« Tu n’as nul besoin d’expliquer quoi que ce soit. Pas encore. Cela perturbe les pensées face à la musique, tout ce bavardage sur la vie privée. Nous sortons tous de notre vie privée. Même les pianistes. Il te suffit de les regarder entrer en scène pour le constater. D’où viennent-ils ? te demandes-tu. De nul autre endroit que leur vie, mon garçon. Observe la démarche angoissée et hypocondriaque de Sviatoslav Richter. On le croirait persuadé d’avoir des agents du KGB dans ses talons qui s’apprêtent à le suivre jusqu’au piano. Ou prends Alfred Brendel, qui a l’air de s’être lavé les mains au robinet après un dîner savoureux et est sur le point d’aller se coucher. Et tu as bien regardé Daniel Barenboïm ? Il pénètre dans la salle de concert en donnant l’impression qu’il l’a confondue avec une cathédrale dont il serait l’évêque. Et Martha Argerich, ma chouchou ? Elle entre sur scène armée d’une force intérieure, comme si elle était préparée à apprivoiser des lions. »
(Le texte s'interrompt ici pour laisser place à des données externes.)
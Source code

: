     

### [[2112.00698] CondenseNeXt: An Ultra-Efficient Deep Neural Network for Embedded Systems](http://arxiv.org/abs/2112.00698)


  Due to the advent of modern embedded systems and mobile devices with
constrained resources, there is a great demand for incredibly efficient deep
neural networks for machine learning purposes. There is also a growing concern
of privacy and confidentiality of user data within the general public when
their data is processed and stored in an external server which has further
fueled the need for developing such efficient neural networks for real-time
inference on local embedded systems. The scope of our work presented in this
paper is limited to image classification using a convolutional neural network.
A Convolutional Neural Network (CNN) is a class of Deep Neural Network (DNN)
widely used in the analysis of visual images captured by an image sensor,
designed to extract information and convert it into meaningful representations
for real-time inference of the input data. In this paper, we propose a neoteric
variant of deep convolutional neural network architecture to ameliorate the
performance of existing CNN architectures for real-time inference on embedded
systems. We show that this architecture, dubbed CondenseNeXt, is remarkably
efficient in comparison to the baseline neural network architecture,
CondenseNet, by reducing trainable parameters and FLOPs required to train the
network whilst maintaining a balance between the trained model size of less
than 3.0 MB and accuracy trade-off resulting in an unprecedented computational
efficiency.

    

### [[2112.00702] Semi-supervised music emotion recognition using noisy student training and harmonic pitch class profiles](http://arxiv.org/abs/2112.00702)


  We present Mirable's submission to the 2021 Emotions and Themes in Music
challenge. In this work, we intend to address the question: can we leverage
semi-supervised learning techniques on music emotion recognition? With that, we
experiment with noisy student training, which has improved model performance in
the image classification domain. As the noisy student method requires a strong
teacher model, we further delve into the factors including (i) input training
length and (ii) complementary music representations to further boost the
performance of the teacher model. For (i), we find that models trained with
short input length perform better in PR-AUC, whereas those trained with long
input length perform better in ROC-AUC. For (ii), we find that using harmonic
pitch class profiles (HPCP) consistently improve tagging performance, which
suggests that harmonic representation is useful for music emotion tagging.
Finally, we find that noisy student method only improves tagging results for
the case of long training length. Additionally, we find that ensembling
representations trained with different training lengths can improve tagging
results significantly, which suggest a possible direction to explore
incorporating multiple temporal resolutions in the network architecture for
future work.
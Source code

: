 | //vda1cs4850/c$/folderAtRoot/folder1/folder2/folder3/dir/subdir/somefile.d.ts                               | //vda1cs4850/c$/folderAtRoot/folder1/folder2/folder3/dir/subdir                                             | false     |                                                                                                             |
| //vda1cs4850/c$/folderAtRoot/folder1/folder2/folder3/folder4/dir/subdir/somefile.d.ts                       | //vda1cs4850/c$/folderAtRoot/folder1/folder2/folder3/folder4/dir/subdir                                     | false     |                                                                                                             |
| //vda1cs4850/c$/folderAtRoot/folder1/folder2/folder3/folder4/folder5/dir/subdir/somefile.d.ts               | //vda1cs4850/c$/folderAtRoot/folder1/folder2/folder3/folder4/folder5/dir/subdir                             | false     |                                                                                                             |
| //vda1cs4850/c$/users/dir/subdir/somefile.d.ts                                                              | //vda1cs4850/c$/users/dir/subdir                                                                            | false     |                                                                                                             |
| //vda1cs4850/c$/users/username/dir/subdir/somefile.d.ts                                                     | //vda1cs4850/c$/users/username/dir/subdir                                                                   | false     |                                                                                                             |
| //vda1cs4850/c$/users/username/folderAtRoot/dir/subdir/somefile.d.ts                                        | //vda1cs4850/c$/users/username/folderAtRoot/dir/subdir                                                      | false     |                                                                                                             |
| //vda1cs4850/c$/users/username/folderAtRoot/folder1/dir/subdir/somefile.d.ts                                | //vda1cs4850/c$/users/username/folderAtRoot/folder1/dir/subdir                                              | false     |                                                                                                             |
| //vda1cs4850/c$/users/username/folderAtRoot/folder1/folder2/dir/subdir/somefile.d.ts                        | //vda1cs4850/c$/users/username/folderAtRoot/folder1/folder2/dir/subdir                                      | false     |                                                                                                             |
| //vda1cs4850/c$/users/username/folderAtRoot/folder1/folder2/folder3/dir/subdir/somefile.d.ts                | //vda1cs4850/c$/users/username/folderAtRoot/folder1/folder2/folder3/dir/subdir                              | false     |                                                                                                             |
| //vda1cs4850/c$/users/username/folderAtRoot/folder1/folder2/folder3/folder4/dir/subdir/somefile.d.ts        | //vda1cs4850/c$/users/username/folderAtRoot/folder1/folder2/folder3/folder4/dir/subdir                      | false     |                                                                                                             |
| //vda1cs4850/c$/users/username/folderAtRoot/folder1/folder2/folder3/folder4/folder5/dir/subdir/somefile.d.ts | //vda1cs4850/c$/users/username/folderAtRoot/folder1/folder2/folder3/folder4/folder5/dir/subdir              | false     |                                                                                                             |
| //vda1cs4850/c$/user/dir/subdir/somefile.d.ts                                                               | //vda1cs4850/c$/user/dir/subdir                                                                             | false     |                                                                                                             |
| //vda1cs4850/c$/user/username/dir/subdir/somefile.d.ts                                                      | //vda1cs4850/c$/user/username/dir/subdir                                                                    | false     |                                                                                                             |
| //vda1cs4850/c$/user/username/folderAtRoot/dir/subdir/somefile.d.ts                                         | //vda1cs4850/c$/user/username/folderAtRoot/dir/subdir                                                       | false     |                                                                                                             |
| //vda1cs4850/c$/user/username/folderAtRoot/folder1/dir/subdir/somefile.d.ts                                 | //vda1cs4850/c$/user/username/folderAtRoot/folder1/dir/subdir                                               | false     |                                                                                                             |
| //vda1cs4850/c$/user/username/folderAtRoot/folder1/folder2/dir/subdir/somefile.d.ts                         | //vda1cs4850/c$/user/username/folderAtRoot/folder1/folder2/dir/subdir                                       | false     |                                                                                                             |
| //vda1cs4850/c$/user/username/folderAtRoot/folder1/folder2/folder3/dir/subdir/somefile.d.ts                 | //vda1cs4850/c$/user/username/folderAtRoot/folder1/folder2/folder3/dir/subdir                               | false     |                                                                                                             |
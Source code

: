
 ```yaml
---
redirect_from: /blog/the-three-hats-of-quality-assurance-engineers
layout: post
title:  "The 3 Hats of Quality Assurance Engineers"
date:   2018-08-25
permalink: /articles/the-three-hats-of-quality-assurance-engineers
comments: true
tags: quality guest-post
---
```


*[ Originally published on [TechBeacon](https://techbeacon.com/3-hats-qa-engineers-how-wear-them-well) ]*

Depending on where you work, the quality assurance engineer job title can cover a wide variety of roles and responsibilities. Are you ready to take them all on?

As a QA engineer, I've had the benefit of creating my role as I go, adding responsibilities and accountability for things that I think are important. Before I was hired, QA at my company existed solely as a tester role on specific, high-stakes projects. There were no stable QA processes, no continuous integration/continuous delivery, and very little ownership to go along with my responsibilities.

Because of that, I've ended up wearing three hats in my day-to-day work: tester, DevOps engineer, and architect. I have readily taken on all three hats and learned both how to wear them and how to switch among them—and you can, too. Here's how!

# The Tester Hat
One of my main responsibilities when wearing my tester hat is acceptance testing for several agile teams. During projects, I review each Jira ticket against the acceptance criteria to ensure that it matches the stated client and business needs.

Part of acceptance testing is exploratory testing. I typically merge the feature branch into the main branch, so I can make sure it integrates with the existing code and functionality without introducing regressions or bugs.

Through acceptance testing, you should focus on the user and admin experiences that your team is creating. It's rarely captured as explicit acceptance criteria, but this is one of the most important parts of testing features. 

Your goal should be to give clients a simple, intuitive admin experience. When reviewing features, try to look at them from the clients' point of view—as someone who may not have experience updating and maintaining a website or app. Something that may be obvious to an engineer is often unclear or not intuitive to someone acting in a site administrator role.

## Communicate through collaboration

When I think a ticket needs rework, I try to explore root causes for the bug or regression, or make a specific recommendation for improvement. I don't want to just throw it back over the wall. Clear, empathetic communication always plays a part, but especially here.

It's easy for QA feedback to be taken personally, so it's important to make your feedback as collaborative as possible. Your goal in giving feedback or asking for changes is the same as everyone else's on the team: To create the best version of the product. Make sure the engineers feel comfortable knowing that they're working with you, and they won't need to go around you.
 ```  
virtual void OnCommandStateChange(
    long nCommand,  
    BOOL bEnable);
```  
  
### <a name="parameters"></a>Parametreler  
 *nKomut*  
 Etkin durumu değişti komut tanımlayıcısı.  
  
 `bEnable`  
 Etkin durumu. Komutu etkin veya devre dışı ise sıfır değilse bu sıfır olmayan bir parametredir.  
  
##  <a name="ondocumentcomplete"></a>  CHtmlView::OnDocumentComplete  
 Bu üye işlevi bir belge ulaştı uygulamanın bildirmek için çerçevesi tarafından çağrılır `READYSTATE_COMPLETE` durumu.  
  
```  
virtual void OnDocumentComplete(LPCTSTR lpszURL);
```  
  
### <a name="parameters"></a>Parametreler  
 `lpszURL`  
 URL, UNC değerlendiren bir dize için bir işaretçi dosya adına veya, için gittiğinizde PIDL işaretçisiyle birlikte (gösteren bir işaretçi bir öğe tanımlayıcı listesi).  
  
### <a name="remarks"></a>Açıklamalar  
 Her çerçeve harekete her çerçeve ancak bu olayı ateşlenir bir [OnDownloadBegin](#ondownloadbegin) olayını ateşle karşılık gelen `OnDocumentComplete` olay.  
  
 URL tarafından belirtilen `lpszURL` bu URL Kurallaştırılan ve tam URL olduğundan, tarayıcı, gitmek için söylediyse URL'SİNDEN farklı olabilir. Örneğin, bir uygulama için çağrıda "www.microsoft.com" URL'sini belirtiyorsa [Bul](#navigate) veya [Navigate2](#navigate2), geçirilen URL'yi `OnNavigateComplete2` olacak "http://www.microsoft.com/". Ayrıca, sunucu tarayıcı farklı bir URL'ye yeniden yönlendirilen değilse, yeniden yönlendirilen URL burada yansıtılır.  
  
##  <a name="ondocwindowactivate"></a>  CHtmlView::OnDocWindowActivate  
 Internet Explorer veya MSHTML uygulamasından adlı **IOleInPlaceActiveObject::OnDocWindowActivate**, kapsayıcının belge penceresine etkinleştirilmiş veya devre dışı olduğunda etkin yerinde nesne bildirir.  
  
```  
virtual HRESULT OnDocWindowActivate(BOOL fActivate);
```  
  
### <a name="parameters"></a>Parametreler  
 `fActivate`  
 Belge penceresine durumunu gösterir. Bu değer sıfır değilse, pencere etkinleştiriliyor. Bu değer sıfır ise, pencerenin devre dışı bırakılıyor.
Bjørnstad, L’appel de la rivière
Ketil Bjørnstad, Mœrs festival 2004
photo Nomo/Michael Hoefner (Wikimedia commons)
Commentaires
oui, oui, il y a de ça ;-) c'est amusant
et reconnaissable!
bonne journée, Tania
Merci, Adrienne. Bonne journée à toi aussi, elle s'annonce lumineuse comme depuis le début de la semaine à Bruxelles.
"Vie privée", voilà un titre de circonstance dans notre petit royaume.
Un soupir pour vous répondre.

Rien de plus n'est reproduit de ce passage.